Il destino ha voluto che la tragedia maturasse ad un soffio dalla possibile liberazione per motivi di salute, anche se il «fine pena» per i furti commessi restava fissato al 2019. Ma al Garibaldi il direttore del Dipartimento Emergenza Sergio Pintaudi non azzarda ipotesi definitive: «Potremmo solo dire che la detenzione può essere stata una concausa del decesso». Insiste invece Capece sull’indifferenza della macchina burocratica e giudiziaria: «Questa morte, ancorché dovuta a cause naturali, deve fare riflettere sulla drammaticità delle attuali condizioni penitenziarie. Qui pagano ormai persone disagiate, poveracci, prigionieri che probabilmente mai godranno di interessamenti istituzionali autorevoli per le loro condizioni di vita in cella…».

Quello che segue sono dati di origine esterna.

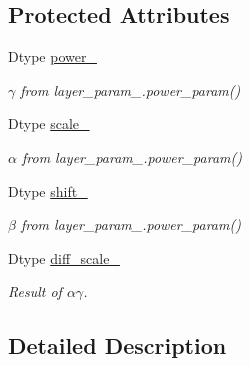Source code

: \subsection*{Protected Attributes}
\begin{DoxyCompactItemize}
\item 
Dtype \hyperlink{classcaffe_1_1PowerLayer_a882ce133988e4dd72a10d87fec4c04c3}{power\+\_\+}\hypertarget{classcaffe_1_1PowerLayer_a882ce133988e4dd72a10d87fec4c04c3}{}\label{classcaffe_1_1PowerLayer_a882ce133988e4dd72a10d87fec4c04c3}

\begin{DoxyCompactList}\small\item\em $ \gamma $ from layer\+\_\+param\+\_\+.\+power\+\_\+param() \end{DoxyCompactList}\item 
Dtype \hyperlink{classcaffe_1_1PowerLayer_a6684b2c6c2b2047d58c9d2809b86c39c}{scale\+\_\+}\hypertarget{classcaffe_1_1PowerLayer_a6684b2c6c2b2047d58c9d2809b86c39c}{}\label{classcaffe_1_1PowerLayer_a6684b2c6c2b2047d58c9d2809b86c39c}

\begin{DoxyCompactList}\small\item\em $ \alpha $ from layer\+\_\+param\+\_\+.\+power\+\_\+param() \end{DoxyCompactList}\item 
Dtype \hyperlink{classcaffe_1_1PowerLayer_a3a3143c4d6735d12cb5a41b1cb623bc9}{shift\+\_\+}\hypertarget{classcaffe_1_1PowerLayer_a3a3143c4d6735d12cb5a41b1cb623bc9}{}\label{classcaffe_1_1PowerLayer_a3a3143c4d6735d12cb5a41b1cb623bc9}

\begin{DoxyCompactList}\small\item\em $ \beta $ from layer\+\_\+param\+\_\+.\+power\+\_\+param() \end{DoxyCompactList}\item 
Dtype \hyperlink{classcaffe_1_1PowerLayer_aa83169eaa1b573137aa6ed2b526879f0}{diff\+\_\+scale\+\_\+}\hypertarget{classcaffe_1_1PowerLayer_aa83169eaa1b573137aa6ed2b526879f0}{}\label{classcaffe_1_1PowerLayer_aa83169eaa1b573137aa6ed2b526879f0}

\begin{DoxyCompactList}\small\item\em Result of $ \alpha \gamma $. \end{DoxyCompactList}\end{DoxyCompactItemize}


\subsection{Detailed Description}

L’avvocato di Nicola D. ci ha provato e riprovato a convincere i magistrati ad accelerare la pratica per ottenere i domiciliari o il trasferimento in ospedale. Una battaglia persa. Senza nemmeno potere usufruire della spinta dell’ufficio regionale del Garante per i diritti dei detenuti, chiuso in Sicilia l’anno scorso dopo astiose polemiche sulla gestione affidata a uno degli amici politici più vicini a Marcello Dell’Utri, l’ex senatore forzista Salvo Fleres. Adesso è lui a passare al contrattacco per l’inattività di un ufficio mai più riaperto dal governatore Rosario Crocetta.